[EXCERPTED RECORDS Boundary: Start]

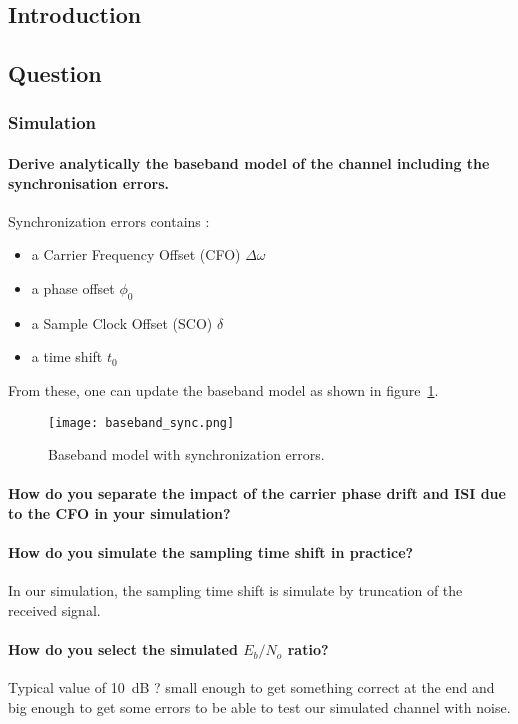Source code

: \subsection{Introduction}


\subsection{Question}
\subsubsection{Simulation}

\paragraph{Derive analytically the baseband model of the channel including the synchronisation errors.} Synchronization errors contains :
\begin{itemize}
\item a Carrier Frequency Offset (CFO) $\Delta \omega$
\item a phase offset $\phi_0$
\item a Sample Clock Offset (SCO) $\delta$
\item a time shift $t_0$
\end{itemize}
From these, one can update the baseband model as shown in figure~\ref{fig:sync}.

\begin{figure}[htbp]
\texttt{[image: baseband\_sync.png]}
\caption{Baseband model with synchronization errors.\label{fig:sync}}
\end{figure}


\paragraph{How do you separate the impact of the carrier phase drift and ISI due to the CFO in your simulation?}

\paragraph{How do you simulate the sampling time shift in practice?} In our simulation, the sampling time shift is simulate by  truncation of the received signal.

\paragraph{How do you select the simulated $E_{b}/N_{o}$ ratio?} Typical value of \SI{10}{\deci\bel} ? small enough to get something correct at the end and big enough to get some errors to be able to test our simulated channel with noise.

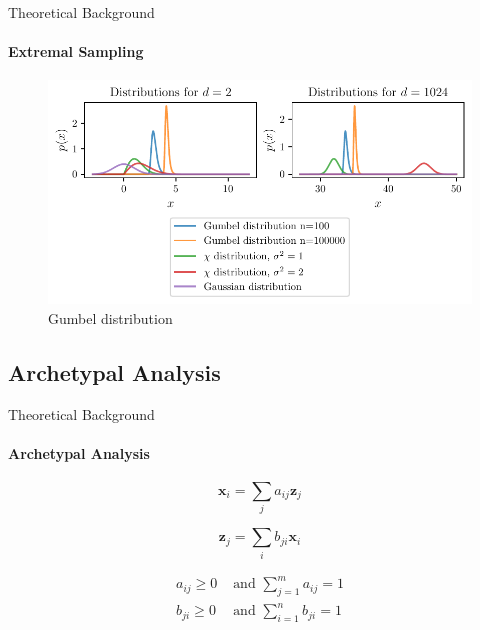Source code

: \documentclass[aspectratio=169]{beamer}
\begin{document}
\begin{frame}{Theoretical Background}
    \framesubtitle{Extremal Sampling}
    
\begin{figure}[htpb]
	\centering
        \includegraphics[height=0.7\textheight]{beamer-figures/samples/gumbel_multi.pdf}
	\caption{Gumbel distribution}%
        \label{fig:gumbel_multi}
\end{figure}
    
\end{frame}

\subsection{Archetypal Analysis}

\begin{frame}{Theoretical Background}
   \framesubtitle{Archetypal Analysis}
\begin{equation}%
    \label{eq:data_from_archetypes}
    \mathbf{x}_i = \sum_j a_{ij} \mathbf{z}_j
\end{equation}

\begin{equation}%
    \label{eq:archetypes_from_data}
    \mathbf{z}_j = \sum_i b_{ji} \mathbf{x}_i
\end{equation}

\begin{equation}
    \begin{aligned}%
        \label{eq:archetype_constraints}
        a_{ij} \geq 0 &\textrm{ and } \sum_{j=1}^{m} a_{ij} = 1 \\
        b_{ji} \geq 0 &\textrm{ and } \sum_{i=1}^{n} b_{ji} = 1
    \end{aligned}   
\end{equation}
\end{frame}
    
\end{document}
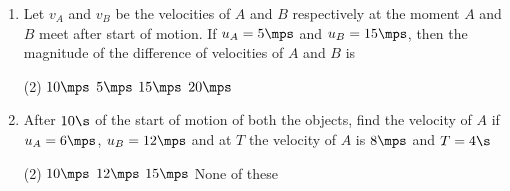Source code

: \documentclass{article}
\renewcommand{\ans}{\quad}
\begin{document}
\begin{enumerate}
    \item Let $v_A$ and $v_B$ be the velocities of $A$ and $B$ respectively at the moment $A$ and $B$ meet after start of motion.  If $u_A=5\mps$ and $u_B=15\mps$, then the magnitude of the difference of velocities of $A$ and $B$ is
    \begin{tasks}(2)
        \task $10\mps$\ans
        \task $5\mps$
        \task $15\mps$
        \task $20\mps$
    \end{tasks}

    \item After $10\s$ of the start of motion of both the objects, find the velocity of $A$ if $u_A=6\mps$, $u_B=12\mps$ and at $T$ the velocity of $A$ is $8\mps$ and $T=4\s$
    \begin{tasks}(2)
        \task $10\mps$
        \task $12\mps$
        \task $15\mps$
        \task None of these \ans
    \end{tasks}

    



\end{enumerate}


\pagebreak


\end{document}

[EXCERPTED RECORDS Boundary: End]

EXERCISE OBJECTIVE:
What is needed is every line of the records that contains the word "shift".

SOLUTION:
\item a time shift $t_0$
\paragraph{How do you simulate the sampling time shift in practice?} In our simulation, the sampling time shift is simulate by  truncation of the received signal.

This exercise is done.